Some of the reasons why I wouldn't want to go back to plain DI:
I can add or take away logging to any number of my classes, without adding any sort of trace or logging statement. Having the ability for my classes to become interwoven with additional functionality without changing those classes, is extremely powerful. For example:
Logging: http://ayende.com/Blog/archive/2008/07/31/Logging--the-AOP-way.aspx
Transactions: http://www.codeproject.com/KB/architecture/introducingcastle.aspx (skip down to the Transaction section)
Castle, at least, is so helpful when wiring up classes to dependencies, that it would be painful to go back.
For example, missing a dependency with Castle:
"Can't create component 'MyClass' as
it has dependencies to be satisfied.
Service is waiting for the following
dependencies:
Services:
- IMyService which was not registered."
Missing a dependency without Castle:
Object reference is not set to an
instance of an object
Dead Last: The ability to swap injected services at runtime, by editing an Xml File. My perception is that this is the most tauted feature, but I see it as merely icing on the cake. I'd rather wire up all my services in code, but I'm sure I'll run into a headache in the future where my mind will be changed on this.
I will admit that -- being a newbie to IOC and Castle -- I'm probably only scratching the surface, but so far, I genuinely like what I see. I feel like the last few projects I've built with it are genuinely capable of reacting to the unpredictable changes that arise from day to day at my company, a feeling I've never quite had before.
Try these:
http://www.martinfowler.com/articles/injection.html
http://msdn.microsoft.com/en-us/library/aa973811.aspx
I have no links but can provide you with an example:
You have a web controller that needs to call a service which has a data access layer.

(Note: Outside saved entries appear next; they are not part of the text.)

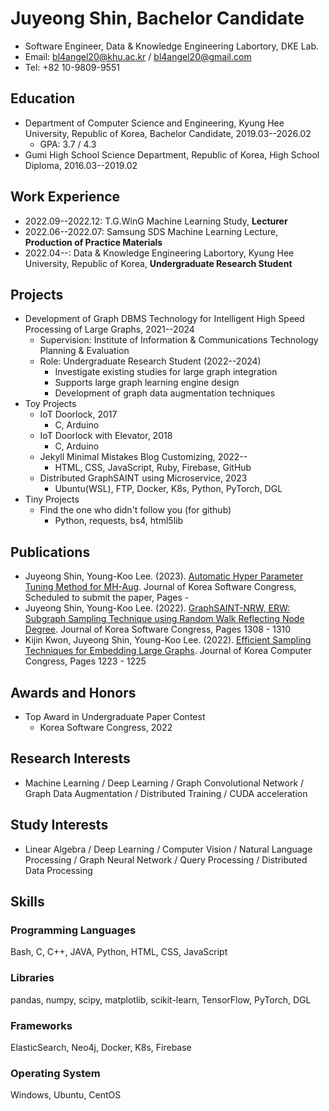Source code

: # Juyeong Shin, Bachelor Candidate
* Software Engineer, Data & Knowledge Engineering Labortory, DKE Lab.
* Email: [bl4angel20@khu.ac.kr](mailto:bl4angel20@khu.ac.kr) / [bl4angel20@gmail.com](mailto:bl4angel20@gmail.com)
* Tel: +82 10-9809-9551
## Education
* Department of Computer Science and Engineering, Kyung Hee University, Republic of Korea, Bachelor Candidate, 2019.03--2026.02
  * GPA: 3.7 / 4.3
* Gumi High School Science Department, Republic of Korea, High School Diploma, 2016.03--2019.02
## Work Experience
* 2022.09--2022.12: T.G.WinG Machine Learning Study, **Lecturer**
* 2022.06--2022.07: Samsung SDS Machine Learning Lecture, **Production of Practice Materials**
* 2022.04--: Data & Knowledge Engineering Labortory, Kyung Hee University, Republic of Korea, **Undergraduate Research Student**
## Projects
* Development of Graph DBMS Technology for Intelligent High Speed Processing of Large Graphs, 2021--2024
  * Supervision: Institute of Information & Communications Technology Planning & Evaluation
  * Role: Undergraduate Research Student (2022--2024)
    * Investigate existing studies for large graph integration
    * Supports large graph learning engine design
    * Development of graph data augmentation techniques
* Toy Projects
  * IoT Doorlock, 2017
    * C, Arduino 
  * IoT Doorlock with Elevator, 2018
    * C, Arduino 
  * Jekyll Minimal Mistakes Blog Customizing, 2022--
    * HTML, CSS, JavaScript, Ruby, Firebase, GitHub
  * Distributed GraphSAINT using Microservice, 2023
    * Ubuntu(WSL), FTP, Docker, K8s, Python, PyTorch, DGL
* Tiny Projects
  * Find the one who didn't follow you (for github)
    * Python, requests, bs4, html5lib
## Publications
* Juyeong Shin, Young-Koo Lee. (2023). [Automatic Hyper Parameter Tuning Method for MH-Aug](). Journal of Korea Software Congress, Scheduled to submit the paper, Pages -
* Juyeong Shin, Young-Koo Lee. (2022). [GraphSAINT-NRW, ERW: Subgraph Sampling Technique using Random Walk Reflecting Node Degree](https://www.dbpia.co.kr/journal/articleDetail?nodeId=NODE11224420). Journal of Korea Software Congress, Pages 1308 - 1310
* Kijin Kwon, Juyeong Shin, Young-Koo Lee. (2022). [Efficient Sampling Techniques for Embedding Large Graphs](https://www.dbpia.co.kr/journal/articleDetail?nodeId=NODE11113618#). Journal of Korea Computer Congress, Pages 1223 - 1225
## Awards and Honors
* Top Award in Undergraduate Paper Contest
  * Korea Software Congress, 2022
## Research Interests
* Machine Learning / Deep Learning / Graph Convolutional Network / Graph Data Augmentation / Distributed Training / CUDA acceleration
## Study Interests
* Linear Algebra / Deep Learning / Computer Vision / Natural Language Processing / Graph Neural Network / Query Processing / Distributed Data Processing
## Skills
### Programming Languages
Bash, C, C++, JAVA, Python, HTML, CSS, JavaScript
### Libraries
pandas, numpy, scipy, matplotlib, scikit-learn, TensorFlow, PyTorch, DGL
### Frameworks
ElasticSearch, Neo4j, Docker, K8s, Firebase
### Operating System
Windows, Ubuntu, CentOS
<!---
majorWallet/majorWallet is a ✨ special ✨ repository because its `README.md` (this file) appears on your GitHub profile.
You can click the Preview link to take a look at your changes.
--->
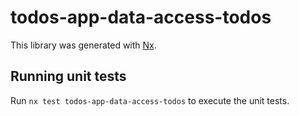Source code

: # todos-app-data-access-todos

This library was generated with [Nx](https://nx.dev).

## Running unit tests

Run `nx test todos-app-data-access-todos` to execute the unit tests.
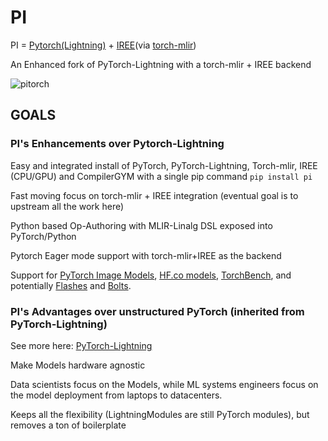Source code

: # PI
PI = [Pytorch(Lightning)](https://github.com/PyTorchLightning/pytorch-lightning) + [IREE](https://github.com/google/iree/)(via [torch-mlir](https://github.com/llvm/torch-mlir))

An Enhanced fork of PyTorch-Lightning with a torch-mlir + IREE backend

![pitorch](https://user-images.githubusercontent.com/74956/151889869-32b39bd9-d1eb-4c32-a5e5-33a9891d7112.jpg)

## GOALS

### PI's Enhancements over Pytorch-Lightning

Easy and integrated install of PyTorch, PyTorch-Lightning, Torch-mlir, IREE (CPU/GPU) and CompilerGYM with a single pip command `pip install pi`

Fast moving focus on torch-mlir + IREE integration (eventual goal is to upstream all the work here)

Python based Op-Authoring with MLIR-Linalg DSL exposed into PyTorch/Python

Pytorch Eager mode support with torch-mlir+IREE as the backend

Support for  [PyTorch Image Models](https://github.com/rwightman/pytorch-image-models), [HF.co models](https://huggingface.co/models), [TorchBench](https://github.com/pytorch/benchmark), and potentially [Flashes](https://github.com/PyTorchLightning/lightning-bolts) and [Bolts](https://github.com/PyTorchLightning/lightning-flash). 


### PI's Advantages over unstructured PyTorch (inherited from PyTorch-Lightning)

See more here: [PyTorch-Lightning](https://github.com/PyTorchLightning/pytorch-lightning#advantages-over-unstructured-pytorch)

Make Models hardware agnostic

Data scientists focus on the Models, while ML systems engineers focus on the model deployment from laptops to datacenters.

Keeps all the flexibility (LightningModules are still PyTorch modules), but removes a ton of boilerplate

Now, I take it in your code you are constructing these objects your self at compile time. You are using a decent design pattern, but if you ever need to change the implementation of say the dao, you have to go into you code and remove the code that sets this dependency up, recompile / test/ deploy. But if you were to use a IOC container you would just change the class in the configuration and restart the application.

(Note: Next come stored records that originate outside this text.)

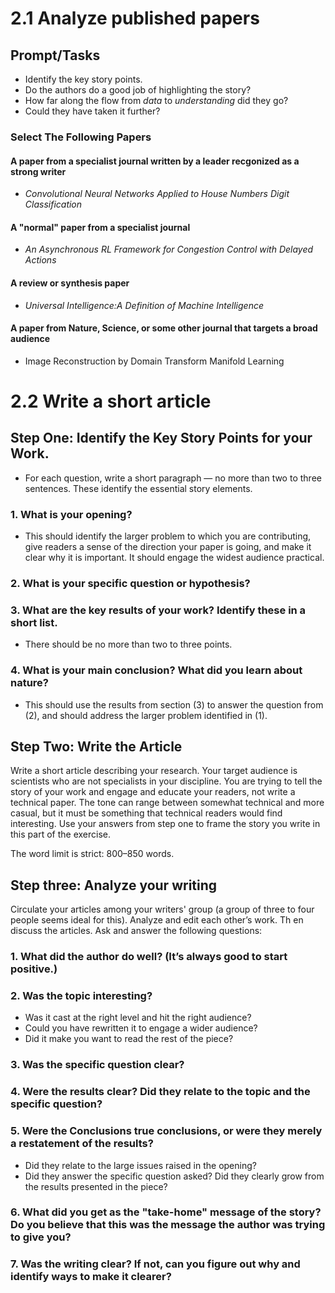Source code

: # 2.1 Analyze published papers
## Prompt/Tasks
  * Identify the key story points.
  * Do the authors do a good job of highlighting the story?
  * How far along the flow from *data* to *understanding* did they go?
  * Could they have taken it further? 

### Select The Following Papers
#### A paper from a specialist journal written by a leader recgonized as a strong writer
 * *Convolutional Neural Networks Applied to House Numbers Digit Classification*

#### A "normal" paper from a specialist journal
  * *An Asynchronous RL Framework for Congestion Control with Delayed Actions*

#### A review or synthesis paper
  * *Universal Intelligence:A Definition of Machine Intelligence*

#### A paper from Nature, Science, or some other journal that targets a broad audience
  * Image Reconstruction by Domain Transform Manifold Learning
  
# 2.2 Write a short article

## Step One: Identify the Key Story Points for your Work.

* For each question, write a short paragraph — no more than two to three sentences. These identify the essential story elements.

### 1. What is your opening? 
  * This should identify the larger problem to which you are contributing, give readers a sense of the direction your paper is going, and make it clear why it is important. It should engage the widest audience practical.

### 2. What is your specific question or hypothesis?

### 3. What are the key results of your work? Identify these in a short list. 
  * There should be no more than two to three points.

### 4. What is your main conclusion? What did you learn about nature? 
  * This should use the results from section (3) to answer the question from (2), and
should address the larger problem identified in (1).

## Step Two: Write the Article

Write a short article describing your research. Your target audience is scientists
who are not specialists in your discipline. You are trying to tell the story of your
work and engage and educate your readers, not write a technical paper. The tone
can range between somewhat technical and more casual, but it must be something
that technical readers would find interesting. Use your answers from step one to
frame the story you write in this part of the exercise.

The word limit is strict: 800–850 words.

## Step three: Analyze your writing

Circulate your articles among your writers' group (a group of three to four people
seems ideal for this). Analyze and edit each other’s work. Th en discuss the articles.
Ask and answer the following questions:

### 1. What did the author do well? (It’s always good to start positive.)

### 2. Was the topic interesting? 
  * Was it cast at the right level and hit the right audience? 
  * Could you have rewritten it to engage a wider audience? 
  * Did it make you want to read the rest of the piece?

### 3. Was the specific question clear?

### 4. Were the results clear? Did they relate to the topic and the specific question?

### 5. Were the Conclusions true conclusions, or were they merely a restatement of the results? 
  * Did they relate to the large issues raised in the opening?
  * Did they answer the specific question asked? Did they clearly grow from the results presented in the piece?

### 6. What did you get as the "take-home" message of the story? Do you believe that this was the message the author was trying to give you?

### 7. Was the writing clear? If not, can you figure out why and identify ways to make it clearer?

Jeremy Frey misses one of the biggest reasons for using an IOC container: it makes your code easier to mock and test.
Encouraging the use of interfaces has lots of other nice benefits: better layering, easier to dynamically generate proxies for things like declarative transactions, aspect-oriented programming and remoting.

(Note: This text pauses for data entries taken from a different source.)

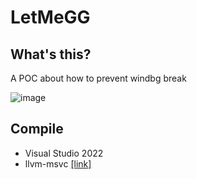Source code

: # LetMeGG

## What's this?
A POC about how to prevent windbg break

![image](https://user-images.githubusercontent.com/13917777/193211584-78db02a6-3912-44c2-ab35-509a0b16f4b1.png)

## Compile
- Visual Studio 2022
- llvm-msvc [[link]](https://github.com/NewWorldComingSoon/llvm-msvc-build)
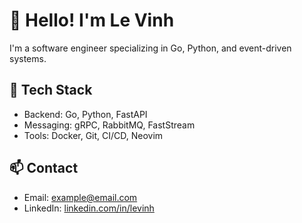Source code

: # 👋 Hello! I'm Le Vinh

I'm a software engineer specializing in Go, Python, and event-driven systems.

## 🔧 Tech Stack
- Backend: Go, Python, FastAPI
- Messaging: gRPC, RabbitMQ, FastStream
- Tools: Docker, Git, CI/CD, Neovim

## 📫 Contact
- Email: example@email.com
- LinkedIn: [linkedin.com/in/levinh](https://linkedin.com/in/levinh)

If you think IOC is only good for replacing calls to "new", you don't get it.
IoC containers usually do the dependency injections which in some projects are not a big deal , but some of the frameworks that provide IoC containers offer other services that make it worth to use them.
Castle for example has a complete list of services besides an IoC container.Dynamic proxies ,Transaction management and NHibernate facilities are some of them.
Then I think you should consider IoC contianers as a part of an application framework.
Here's why I use an IoC container:
1.Writing unit tests will be easier .Actually you write different configurations to do different things
2.Adding different plugins for different scenarios(for different customers for example)
3.Intercepting classes to add different aspects to our code.
4.Since we are using NHibernate ,Transaction management and NHibernate facilites of Castle are very helpful in developing and maintaining our code .
It's like every technical aspects of our application is handled using an application framework and we have time to think about what customers really want.